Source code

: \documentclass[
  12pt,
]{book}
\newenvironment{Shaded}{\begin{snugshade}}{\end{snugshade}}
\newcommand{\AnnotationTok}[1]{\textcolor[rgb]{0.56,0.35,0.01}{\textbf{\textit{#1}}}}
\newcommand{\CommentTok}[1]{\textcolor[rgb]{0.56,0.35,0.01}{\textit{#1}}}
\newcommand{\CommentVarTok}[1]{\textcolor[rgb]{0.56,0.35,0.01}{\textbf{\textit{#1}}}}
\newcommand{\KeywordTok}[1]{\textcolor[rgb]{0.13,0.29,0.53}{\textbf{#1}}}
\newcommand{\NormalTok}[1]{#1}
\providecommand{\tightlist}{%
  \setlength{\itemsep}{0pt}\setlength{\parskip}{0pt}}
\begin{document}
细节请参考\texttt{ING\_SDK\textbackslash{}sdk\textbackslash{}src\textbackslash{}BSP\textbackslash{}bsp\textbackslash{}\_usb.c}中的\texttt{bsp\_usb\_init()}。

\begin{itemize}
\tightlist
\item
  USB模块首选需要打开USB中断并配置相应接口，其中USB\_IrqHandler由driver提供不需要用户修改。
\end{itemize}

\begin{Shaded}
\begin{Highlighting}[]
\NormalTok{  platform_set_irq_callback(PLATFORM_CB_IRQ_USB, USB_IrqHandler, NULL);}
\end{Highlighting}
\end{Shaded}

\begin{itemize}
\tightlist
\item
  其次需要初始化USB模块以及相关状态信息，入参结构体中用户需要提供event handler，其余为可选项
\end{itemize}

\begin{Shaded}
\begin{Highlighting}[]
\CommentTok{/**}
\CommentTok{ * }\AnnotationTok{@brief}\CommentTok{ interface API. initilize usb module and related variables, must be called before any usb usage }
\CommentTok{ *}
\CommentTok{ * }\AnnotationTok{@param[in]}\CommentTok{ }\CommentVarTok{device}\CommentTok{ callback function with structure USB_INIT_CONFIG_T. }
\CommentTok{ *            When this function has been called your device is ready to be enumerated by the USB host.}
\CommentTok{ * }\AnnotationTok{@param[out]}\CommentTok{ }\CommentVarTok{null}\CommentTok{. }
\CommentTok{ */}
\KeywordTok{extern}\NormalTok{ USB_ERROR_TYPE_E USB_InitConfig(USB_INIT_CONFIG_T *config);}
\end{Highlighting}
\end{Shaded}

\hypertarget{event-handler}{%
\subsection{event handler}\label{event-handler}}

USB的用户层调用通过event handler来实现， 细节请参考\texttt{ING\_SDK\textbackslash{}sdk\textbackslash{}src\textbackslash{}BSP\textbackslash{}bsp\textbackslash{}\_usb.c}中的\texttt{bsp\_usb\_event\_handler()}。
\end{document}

__________

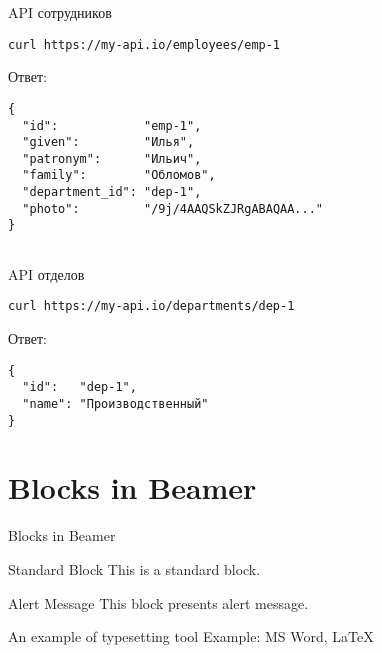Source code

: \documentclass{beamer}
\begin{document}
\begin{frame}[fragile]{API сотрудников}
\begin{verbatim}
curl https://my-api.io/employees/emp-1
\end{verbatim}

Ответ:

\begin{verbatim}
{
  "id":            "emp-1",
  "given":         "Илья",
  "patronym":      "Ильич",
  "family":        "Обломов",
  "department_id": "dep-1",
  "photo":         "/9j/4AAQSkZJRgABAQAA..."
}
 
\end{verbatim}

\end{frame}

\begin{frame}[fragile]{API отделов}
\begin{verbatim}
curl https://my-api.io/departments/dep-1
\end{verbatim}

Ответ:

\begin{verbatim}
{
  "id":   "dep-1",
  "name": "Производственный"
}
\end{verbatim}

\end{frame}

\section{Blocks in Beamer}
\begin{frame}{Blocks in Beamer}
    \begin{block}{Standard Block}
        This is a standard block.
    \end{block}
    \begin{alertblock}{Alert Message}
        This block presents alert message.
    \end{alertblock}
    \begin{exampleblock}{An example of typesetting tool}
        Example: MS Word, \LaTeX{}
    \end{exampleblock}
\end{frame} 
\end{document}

__________

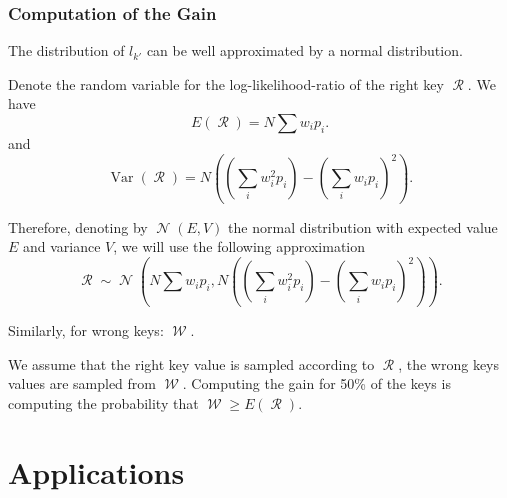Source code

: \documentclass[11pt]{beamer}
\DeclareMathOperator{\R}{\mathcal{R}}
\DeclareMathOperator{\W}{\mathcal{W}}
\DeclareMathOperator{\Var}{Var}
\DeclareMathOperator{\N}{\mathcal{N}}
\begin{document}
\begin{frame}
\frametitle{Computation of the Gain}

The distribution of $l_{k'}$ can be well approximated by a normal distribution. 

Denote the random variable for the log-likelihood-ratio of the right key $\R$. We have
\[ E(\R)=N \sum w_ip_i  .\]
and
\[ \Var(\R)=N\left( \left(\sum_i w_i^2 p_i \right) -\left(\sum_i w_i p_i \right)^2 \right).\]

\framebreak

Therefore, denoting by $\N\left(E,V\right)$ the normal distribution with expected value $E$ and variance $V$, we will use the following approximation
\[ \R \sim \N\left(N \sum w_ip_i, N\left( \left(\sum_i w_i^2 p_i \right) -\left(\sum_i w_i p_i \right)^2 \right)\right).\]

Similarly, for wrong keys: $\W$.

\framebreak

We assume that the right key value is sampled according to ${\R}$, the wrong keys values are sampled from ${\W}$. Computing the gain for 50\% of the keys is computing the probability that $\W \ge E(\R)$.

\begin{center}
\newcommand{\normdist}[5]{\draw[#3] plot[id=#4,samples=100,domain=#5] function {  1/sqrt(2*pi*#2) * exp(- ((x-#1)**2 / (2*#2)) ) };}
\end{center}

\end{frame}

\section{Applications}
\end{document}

__________

Among the lines of the listing above, tally the ones holding the string "newcommand" and give that count alone.

6